Thanks to botched product launches and internal dissent, the one computer parts company thought capable of beating Intel now lies in ruin. Of course, the disaster was not all AMD’s fault. Intel played dirty in it’s own quest for relevance.
The 2006 acquisition of ATI made AMD seem invincible. What it didn’t count on was the mobile revolution that would thrust its competitor NVIDIA into the processor business. NVIDIA adapted to the new consumer market. AMD sat idle as the market for desktop and laptop graphics adapters dried up. Like Intel, AMD had no plan in place that would help it compete in the new mobile market. Saddled with debt and rudderless leadership, AMD was vulnerable to Intel’s unscrupulous attacks.
Layoffs at AMD
AMD has announced a new round of layoffs as the debt-ridden company appears ready to sink in an ocean of red ink.
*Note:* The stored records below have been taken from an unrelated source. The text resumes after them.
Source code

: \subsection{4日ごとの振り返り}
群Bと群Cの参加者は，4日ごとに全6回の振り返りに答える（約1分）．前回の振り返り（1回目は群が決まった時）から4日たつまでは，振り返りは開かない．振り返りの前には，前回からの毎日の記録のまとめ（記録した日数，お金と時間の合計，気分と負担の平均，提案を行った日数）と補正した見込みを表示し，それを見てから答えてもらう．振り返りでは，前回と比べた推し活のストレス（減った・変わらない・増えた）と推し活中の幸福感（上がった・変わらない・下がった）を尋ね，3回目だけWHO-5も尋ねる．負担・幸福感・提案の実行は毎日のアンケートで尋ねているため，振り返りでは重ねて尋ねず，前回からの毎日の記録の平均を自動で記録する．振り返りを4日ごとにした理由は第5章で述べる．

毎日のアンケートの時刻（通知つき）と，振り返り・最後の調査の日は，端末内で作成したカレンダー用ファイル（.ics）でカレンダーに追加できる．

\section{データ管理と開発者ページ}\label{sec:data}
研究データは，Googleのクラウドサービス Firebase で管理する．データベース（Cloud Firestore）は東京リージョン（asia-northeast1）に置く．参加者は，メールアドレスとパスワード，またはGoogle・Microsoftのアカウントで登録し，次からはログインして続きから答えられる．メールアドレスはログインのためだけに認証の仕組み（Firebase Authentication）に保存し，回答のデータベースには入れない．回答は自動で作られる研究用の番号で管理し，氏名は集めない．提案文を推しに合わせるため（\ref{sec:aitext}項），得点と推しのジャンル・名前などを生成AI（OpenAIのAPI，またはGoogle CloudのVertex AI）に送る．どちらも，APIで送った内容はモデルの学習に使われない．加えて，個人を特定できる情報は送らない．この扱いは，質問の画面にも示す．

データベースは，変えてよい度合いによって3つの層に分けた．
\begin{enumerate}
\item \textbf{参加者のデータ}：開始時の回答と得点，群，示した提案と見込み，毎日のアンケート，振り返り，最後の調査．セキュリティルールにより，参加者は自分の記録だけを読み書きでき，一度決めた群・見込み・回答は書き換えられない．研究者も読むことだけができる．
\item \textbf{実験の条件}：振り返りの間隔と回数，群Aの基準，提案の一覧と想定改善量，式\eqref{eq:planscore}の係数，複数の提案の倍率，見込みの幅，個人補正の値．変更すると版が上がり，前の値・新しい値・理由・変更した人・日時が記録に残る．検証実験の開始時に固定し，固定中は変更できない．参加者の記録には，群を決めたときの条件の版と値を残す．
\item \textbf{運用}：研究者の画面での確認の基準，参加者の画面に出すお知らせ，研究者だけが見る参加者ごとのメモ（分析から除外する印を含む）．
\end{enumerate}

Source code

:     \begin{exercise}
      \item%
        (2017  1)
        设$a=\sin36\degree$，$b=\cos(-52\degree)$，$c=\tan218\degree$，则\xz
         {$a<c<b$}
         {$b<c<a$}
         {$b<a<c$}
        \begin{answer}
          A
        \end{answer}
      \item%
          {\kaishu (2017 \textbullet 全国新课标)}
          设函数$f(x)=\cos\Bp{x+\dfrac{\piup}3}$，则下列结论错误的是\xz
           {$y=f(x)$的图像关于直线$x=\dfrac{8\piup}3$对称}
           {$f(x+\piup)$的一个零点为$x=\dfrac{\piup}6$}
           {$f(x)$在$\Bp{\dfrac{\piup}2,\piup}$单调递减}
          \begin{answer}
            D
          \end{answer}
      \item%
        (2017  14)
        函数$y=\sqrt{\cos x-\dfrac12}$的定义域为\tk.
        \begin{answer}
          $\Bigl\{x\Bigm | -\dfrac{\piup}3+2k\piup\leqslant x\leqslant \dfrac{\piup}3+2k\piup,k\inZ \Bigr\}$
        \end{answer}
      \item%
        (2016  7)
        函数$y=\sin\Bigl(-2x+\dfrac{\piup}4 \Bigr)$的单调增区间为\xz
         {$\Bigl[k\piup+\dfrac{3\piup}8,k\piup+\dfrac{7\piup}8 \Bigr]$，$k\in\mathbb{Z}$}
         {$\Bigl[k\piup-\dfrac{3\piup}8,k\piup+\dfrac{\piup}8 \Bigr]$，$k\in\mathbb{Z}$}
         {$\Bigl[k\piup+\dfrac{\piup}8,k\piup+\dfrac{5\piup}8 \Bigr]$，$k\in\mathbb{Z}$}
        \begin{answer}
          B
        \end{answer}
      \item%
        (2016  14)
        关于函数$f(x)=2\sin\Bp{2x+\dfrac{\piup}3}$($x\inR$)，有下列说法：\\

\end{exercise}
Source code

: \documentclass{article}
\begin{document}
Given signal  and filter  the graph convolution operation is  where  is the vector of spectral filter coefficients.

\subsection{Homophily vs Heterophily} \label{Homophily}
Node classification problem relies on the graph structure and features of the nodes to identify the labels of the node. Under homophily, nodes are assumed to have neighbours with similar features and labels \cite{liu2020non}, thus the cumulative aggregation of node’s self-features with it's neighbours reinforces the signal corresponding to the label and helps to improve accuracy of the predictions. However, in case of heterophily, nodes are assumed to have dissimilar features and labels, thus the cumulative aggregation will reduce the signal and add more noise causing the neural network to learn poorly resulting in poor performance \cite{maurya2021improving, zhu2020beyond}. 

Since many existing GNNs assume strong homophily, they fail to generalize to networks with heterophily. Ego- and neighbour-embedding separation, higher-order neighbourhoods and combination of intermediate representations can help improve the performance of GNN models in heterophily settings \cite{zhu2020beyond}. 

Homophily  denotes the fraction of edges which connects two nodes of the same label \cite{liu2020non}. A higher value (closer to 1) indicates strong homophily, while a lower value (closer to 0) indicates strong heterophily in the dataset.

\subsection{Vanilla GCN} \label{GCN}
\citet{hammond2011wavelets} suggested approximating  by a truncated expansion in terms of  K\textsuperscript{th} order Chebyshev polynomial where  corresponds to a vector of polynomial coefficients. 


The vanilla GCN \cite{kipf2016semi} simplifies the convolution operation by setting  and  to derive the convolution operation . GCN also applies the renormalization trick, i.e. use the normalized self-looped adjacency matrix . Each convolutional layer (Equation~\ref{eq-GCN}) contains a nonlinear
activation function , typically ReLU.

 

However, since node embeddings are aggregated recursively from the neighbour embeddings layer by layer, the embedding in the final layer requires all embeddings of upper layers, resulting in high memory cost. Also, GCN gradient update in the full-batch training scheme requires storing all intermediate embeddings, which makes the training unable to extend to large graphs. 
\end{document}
With 10 percent of its global workforce under the ax, AMD seems prepared to undergo a series of desparate retrenchment moves that can only lead to its demise.
As if AMD doesn’t have enough problems from internal dissent, Wall Street jitters and Intel attacks, the company now sees ARM Holdings moving into its space. Fueled by ARM-aware Windows 8, processors similar to those found in smartphones and tablets will soon power desktop computers and laptops, making AMD more irrelevant by the day.